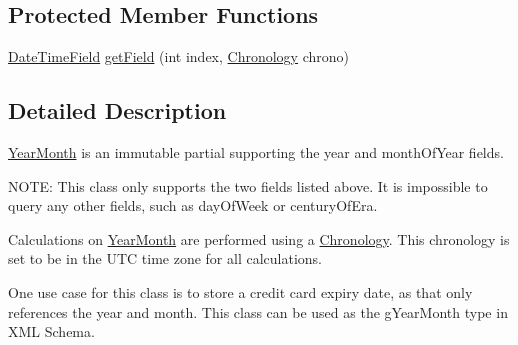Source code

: \subsection*{Protected Member Functions}
\begin{DoxyCompactItemize}
\item 
\hyperlink{classorg_1_1joda_1_1time_1_1_date_time_field}{Date\-Time\-Field} \hyperlink{classorg_1_1joda_1_1time_1_1_year_month_ad2503730142d48f134db471ba30360ae}{get\-Field} (int index, \hyperlink{classorg_1_1joda_1_1time_1_1_chronology}{Chronology} chrono)
\end{DoxyCompactItemize}


\subsection{Detailed Description}
\hyperlink{classorg_1_1joda_1_1time_1_1_year_month}{Year\-Month} is an immutable partial supporting the year and month\-Of\-Year fields. 

N\-O\-T\-E\-: This class only supports the two fields listed above. It is impossible to query any other fields, such as day\-Of\-Week or century\-Of\-Era. 

Calculations on \hyperlink{classorg_1_1joda_1_1time_1_1_year_month}{Year\-Month} are performed using a \hyperlink{classorg_1_1joda_1_1time_1_1_chronology}{Chronology}. This chronology is set to be in the U\-T\-C time zone for all calculations. 

One use case for this class is to store a credit card expiry date, as that only references the year and month. This class can be used as the g\-Year\-Month type in X\-M\-L Schema.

* * * * * * *

*Assigned task*
Could you print the lines above, exactly as written, from the line containing "N\-O\-T\-E\-: This class" through the final one?

*Reply*
N\-O\-T\-E\-: This class only supports the two fields listed above. It is impossible to query any other fields, such as day\-Of\-Week or century\-Of\-Era. 

Calculations on \hyperlink{classorg_1_1joda_1_1time_1_1_year_month}{Year\-Month} are performed using a \hyperlink{classorg_1_1joda_1_1time_1_1_chronology}{Chronology}. This chronology is set to be in the U\-T\-C time zone for all calculations. 

One use case for this class is to store a credit card expiry date, as that only references the year and month. This class can be used as the g\-Year\-Month type in X\-M\-L Schema.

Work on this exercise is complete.